By: Sanisha Packirisamy, Economist at Momentum Investments.
1. What is to be expected from Tito Mboweni’s emergency / Covid-19 budget?
We are likely to see:
- A broad analysis of the expected impact of COVID-19 and the associated containment measures on the labour force, business environment, broader economy and the poor and vulnerable parts of society
- Growth revisions and more detail on the impact per sector as well as an updated impact on jobs
- An urgency to retrace previous sovereign rating downgrades
- A revised revenue shortfall
- Emphasis on the need for a social compact
- An update of the social transfers and unemployment insurance fund pay-outs granted in this period
- Potentially an update on the emergency financing available to SA from the International Monetary Fund (IMF)
2. In your view, what should be included in that budget?

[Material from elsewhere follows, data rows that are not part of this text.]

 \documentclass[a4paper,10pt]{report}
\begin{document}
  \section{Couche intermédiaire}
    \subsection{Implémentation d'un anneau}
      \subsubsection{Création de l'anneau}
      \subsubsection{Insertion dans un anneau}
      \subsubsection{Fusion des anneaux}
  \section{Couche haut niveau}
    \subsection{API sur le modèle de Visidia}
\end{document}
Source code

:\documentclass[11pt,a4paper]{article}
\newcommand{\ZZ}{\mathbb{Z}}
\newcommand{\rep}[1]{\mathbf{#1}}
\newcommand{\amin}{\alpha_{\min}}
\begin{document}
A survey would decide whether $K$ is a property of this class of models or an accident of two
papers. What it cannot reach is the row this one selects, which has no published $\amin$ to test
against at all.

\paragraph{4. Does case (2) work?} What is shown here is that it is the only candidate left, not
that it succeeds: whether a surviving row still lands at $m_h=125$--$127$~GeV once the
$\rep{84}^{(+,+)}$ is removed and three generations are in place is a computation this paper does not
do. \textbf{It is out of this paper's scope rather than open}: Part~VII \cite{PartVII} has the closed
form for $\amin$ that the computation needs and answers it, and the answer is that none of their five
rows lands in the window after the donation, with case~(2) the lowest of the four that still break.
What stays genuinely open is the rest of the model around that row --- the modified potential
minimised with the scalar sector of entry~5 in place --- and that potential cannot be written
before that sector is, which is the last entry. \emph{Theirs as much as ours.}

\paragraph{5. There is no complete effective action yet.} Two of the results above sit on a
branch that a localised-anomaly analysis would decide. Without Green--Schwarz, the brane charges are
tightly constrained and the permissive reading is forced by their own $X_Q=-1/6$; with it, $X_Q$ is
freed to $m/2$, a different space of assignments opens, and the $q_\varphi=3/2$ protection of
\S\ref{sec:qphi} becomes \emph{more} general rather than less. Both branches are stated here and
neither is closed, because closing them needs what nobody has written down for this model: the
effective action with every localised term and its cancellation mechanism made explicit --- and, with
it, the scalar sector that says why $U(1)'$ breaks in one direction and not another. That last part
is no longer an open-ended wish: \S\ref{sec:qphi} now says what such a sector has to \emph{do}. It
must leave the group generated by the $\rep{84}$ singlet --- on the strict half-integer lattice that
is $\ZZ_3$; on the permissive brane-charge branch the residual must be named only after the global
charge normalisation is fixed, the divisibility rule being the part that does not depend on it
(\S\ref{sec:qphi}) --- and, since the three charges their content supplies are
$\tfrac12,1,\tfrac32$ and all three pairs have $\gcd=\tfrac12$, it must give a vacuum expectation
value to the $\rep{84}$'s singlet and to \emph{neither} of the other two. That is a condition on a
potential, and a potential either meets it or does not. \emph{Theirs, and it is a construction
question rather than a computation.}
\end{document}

We would like to see a more detailed analysis of phase 3 of government’s stimulus package which outlines how government aims to position the economy for structurally higher growth. We would like to see concrete plans and an update of implementation in the following areas:
- Digital migration and the release of spectrum
- Competition at ports and measures to reduce excess pricing at ports
- Measures to boost tourism including destination marketing and tourism safety police
- Progress in travel and work visas
- Public-private partnerships in key areas of the economy, for example, agriculture
- An update of the African Continental Free Trade Agreement to grow our export sector
- A reduction in red tape and more favourable financing conditions for small and medium enterprises which are a large generator of jobs in our country
- Concrete steps to overhaul state-owned enterprises
3. What cues can Mboweni take from other countries?
Reversing the negative consequences of the virus requires substantial fiscal and monetary resources. Richer nations have been able to afford large-scale stimulus packages, however resource constraints have limited the size of support packages unveiled by many emerging economies. It is important for poorer nations to not replicate the stimulus behaviour enacted by richer nations in a copy-and-paste approach. Rather, emerging countries should identify key areas of concern and use a targeted policy response to enhance the effectiveness of their spend, within the constraints of their available policy options.
In SA’s case, the most dire need arising in the early days of the COVID-19 pandemic was to give cash to the hungry and to provide support for small and medium-sized enterprises to limit the extent of inevitable job shedding that is likely to follow. Automatic stabilisers including progressive taxation and unemployment benefits is also designed to stabilise incomes and consumption trends.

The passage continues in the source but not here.